● Exercise brief: Leaving all pictures aside, write out the records below precisely as given.

● Material to process:
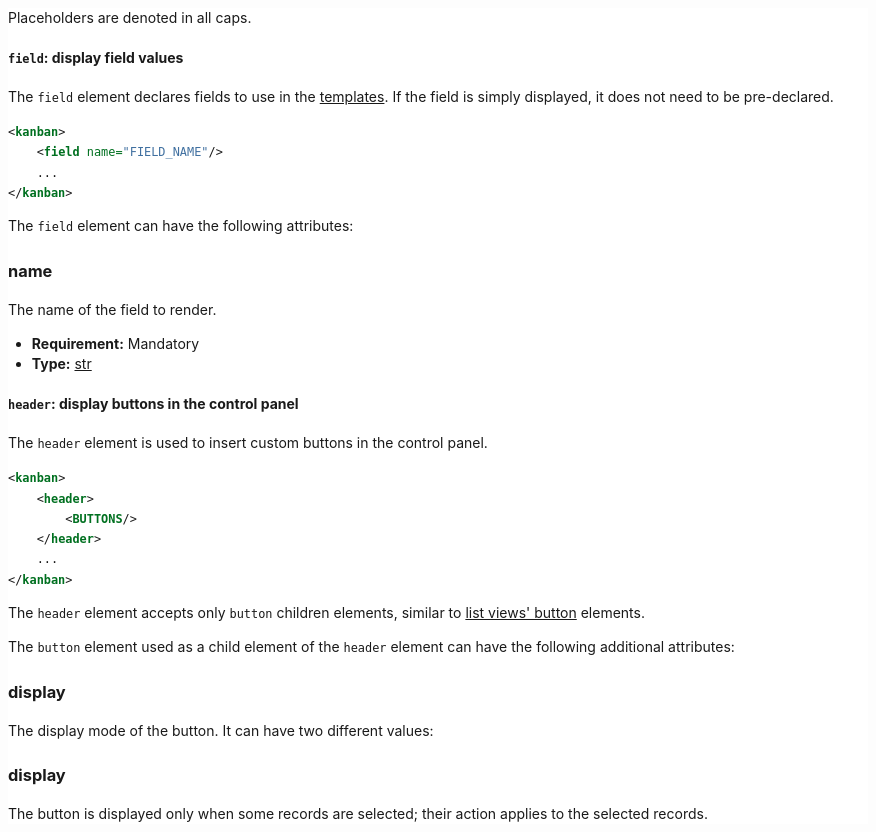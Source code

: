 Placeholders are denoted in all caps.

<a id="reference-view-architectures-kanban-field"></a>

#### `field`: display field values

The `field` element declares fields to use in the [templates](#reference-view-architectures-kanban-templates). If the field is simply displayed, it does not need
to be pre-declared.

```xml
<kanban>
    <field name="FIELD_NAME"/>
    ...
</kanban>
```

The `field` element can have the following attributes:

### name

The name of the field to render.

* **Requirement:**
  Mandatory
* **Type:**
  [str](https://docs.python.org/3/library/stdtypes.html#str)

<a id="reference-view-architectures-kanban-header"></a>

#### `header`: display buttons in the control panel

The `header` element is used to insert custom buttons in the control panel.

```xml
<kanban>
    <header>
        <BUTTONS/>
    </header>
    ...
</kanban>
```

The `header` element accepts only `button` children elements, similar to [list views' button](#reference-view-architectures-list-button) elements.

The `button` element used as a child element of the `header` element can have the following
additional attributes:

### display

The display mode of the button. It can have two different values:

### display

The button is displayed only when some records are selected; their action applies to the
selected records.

● Written solution:
Source code

: Placeholders are denoted in all caps.

<a id="reference-view-architectures-kanban-field"></a>

#### `field`: display field values

The `field` element declares fields to use in the [templates](#reference-view-architectures-kanban-templates). If the field is simply displayed, it does not need
to be pre-declared.

```xml
<kanban>
    <field name="FIELD_NAME"/>
    ...
</kanban>
```

The `field` element can have the following attributes:

### name

The name of the field to render.

* **Requirement:**
  Mandatory
* **Type:**
  [str](https://docs.python.org/3/library/stdtypes.html#str)

<a id="reference-view-architectures-kanban-header"></a>

#### `header`: display buttons in the control panel

The `header` element is used to insert custom buttons in the control panel.

```xml
<kanban>
    <header>
        <BUTTONS/>
    </header>
    ...
</kanban>
```

The `header` element accepts only `button` children elements, similar to [list views' button](#reference-view-architectures-list-button) elements.

The `button` element used as a child element of the `header` element can have the following
additional attributes:

### display

The display mode of the button. It can have two different values:

### display

The button is displayed only when some records are selected; their action applies to the
selected records.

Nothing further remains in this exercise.